[Start of Attachment]

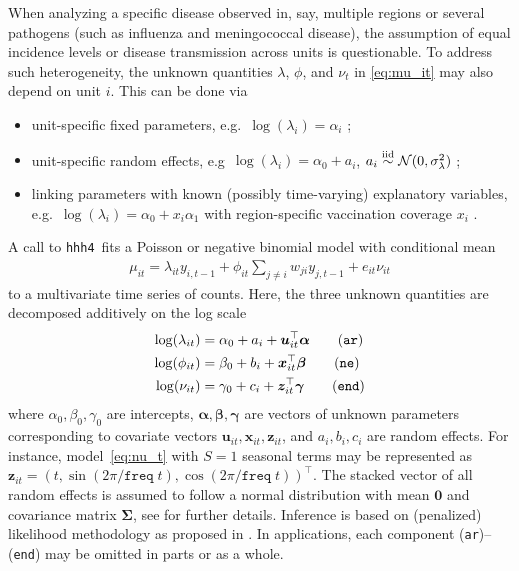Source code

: \documentclass[a4paper,11pt]{article}
\newcommand{\n}{{\cal N}}
\newcommand{\code}[1]{\texttt{#1}}
\newcommand{\hhh}{\texttt{hhh4}}
\begin{document}
When analyzing a specific disease observed in, say, multiple regions or several
pathogens (such as influenza and meningococcal disease), the assumption
of equal incidence levels or disease transmission across units is
questionable. To address such heterogeneity, the unknown quantities
$\lambda$, $\phi$, and $\nu_t$ in \eqref{eq:mu_it} may also depend on unit
$i$. This can be done via
\begin{itemize}
  \item unit-specific fixed parameters, e.g.\ $\log(\lambda_i)=\alpha_i$ 
     \citep{paul-etal-2008};
  \item unit-specific random effects, e.g\ $\log(\lambda_i)=\alpha_0 +a_i$, 
     $a_i \stackrel{\text{iid}}{\sim} \n(0,\sigma^2_\lambda)$ \citep{paul-held-2011};
  \item linking parameters with known (possibly time-varying) explanatory 
     variables, e.g.\ $\log(\lambda_i)=\alpha_0 +x_i\alpha_1$ with
     region-specific vaccination coverage $x_i$ \citep{herzog-etal-2010}.
\end{itemize}

A call to \hhh\ fits a Poisson or negative binomial model with conditional
mean
\begin{align*}
  \mu_{it} = \lambda_{it} y_{i,t-1} + \phi_{it} \sum_{j\neq i} w_{ji} y_{j,t-1} +e_{it} \nu_{it}
\end{align*}
to a multivariate time series of counts.
Here, the three unknown quantities are decomposed additively on the log scale
\begin{align}
  \log(\lambda_{it}) &= \alpha_0 + a_i +\bm{u}_{it}^\top \bm{\alpha} \tag{\code{ar}}\\
  \log(\phi_{it}) &=  \beta_0 + b_i +\bm{x}_{it}^\top \bm{\beta} \tag{\code{ne}}\\
  \log(\nu_{it}) &=  \gamma_0 + c_i +\bm{z}_{it}^\top \bm{\gamma}\tag{\code{end}}
\end{align}
where $\alpha_0,\beta_0,\gamma_0$ are intercepts, $\bm{\alpha},\bm{\beta},\bm{\gamma}$
are vectors of unknown parameters corresponding to covariate vectors 
$\bm{u}_{it},\bm{x}_{it},\bm{z}_{it}$, and $a_i,b_i,c_i$ are random effects. 
For instance, model~\eqref{eq:nu_t} with $S=1$ seasonal terms may be
represented as $\bm{z}_{it}=(t,\sin(2\pi/\code{freq}\;t),\cos(2\pi/\code{freq}\;t))^\top$.
The stacked vector of all random effects
is assumed to follow a normal distribution with mean $\bm{0}$ and covariance
matrix $\bm{\Sigma}$, see \cite{paul-held-2011} for further details.
Inference is based on (penalized) likelihood methodology as proposed in 
\cite{paul-held-2011}. In applications, each component (\code{ar})--(\code{end}) 
may be omitted in parts or as a whole.
\end{document}
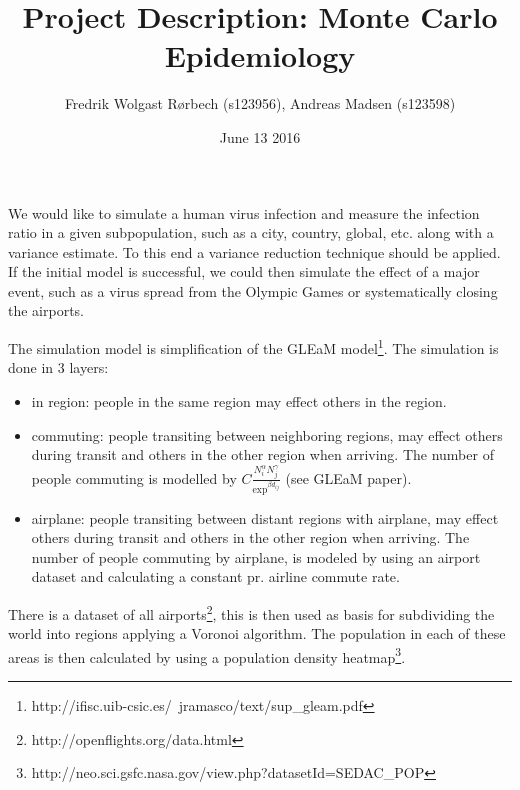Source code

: \documentclass[a4paper]{article}
\begin{document}
\title{Project Description: Monte Carlo Epidemiology}
\author{Fredrik Wolgast Rørbech (s123956), Andreas Madsen (s123598)}
\date{June 13 2016}
\maketitle

We would like to simulate a human virus infection and measure the infection ratio in a given subpopulation, such as a city, country, global, etc. along with a variance estimate. To this end a variance reduction technique should be applied. If the initial model is successful, we could then simulate the effect of a major event, such as a virus spread from the Olympic Games or systematically closing the airports.

The simulation model is simplification of the GLEaM model\footnote{http://ifisc.uib-csic.es/~jramasco/text/sup\_gleam.pdf}. The simulation is done in 3 layers:
\begin{itemize}
\item in region: people in the same region may effect others in the region.
\item commuting: people transiting between neighboring regions, may effect others during transit and others in the other region when arriving. The number of people commuting is modelled by $C \frac{N_i^\alpha N_j^\gamma}{\mathrm{exp}^{\beta d_{ij}}}$ (see GLEaM paper).
\item airplane: people transiting between distant regions with airplane, may effect others during transit and others in the other region when arriving. The number of people commuting by airplane, is modeled by using an airport dataset and calculating a constant pr. airline commute rate.
\end{itemize}

There is a dataset of all airports\footnote{http://openflights.org/data.html}, this is then used as basis for subdividing the world into regions applying a Voronoi algorithm. The population in each of these areas is then calculated by using a population density heatmap\footnote{http://neo.sci.gsfc.nasa.gov/view.php?datasetId=SEDAC\_POP}.
\end{document}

[End of Attachment]

Where a line in the records above includes the string "parameters", show it.

  \item unit-specific fixed parameters, e.g.\ $\log(\lambda_i)=\alpha_i$ 
  \item linking parameters with known (possibly time-varying) explanatory 
are vectors of unknown parameters corresponding to covariate vectors 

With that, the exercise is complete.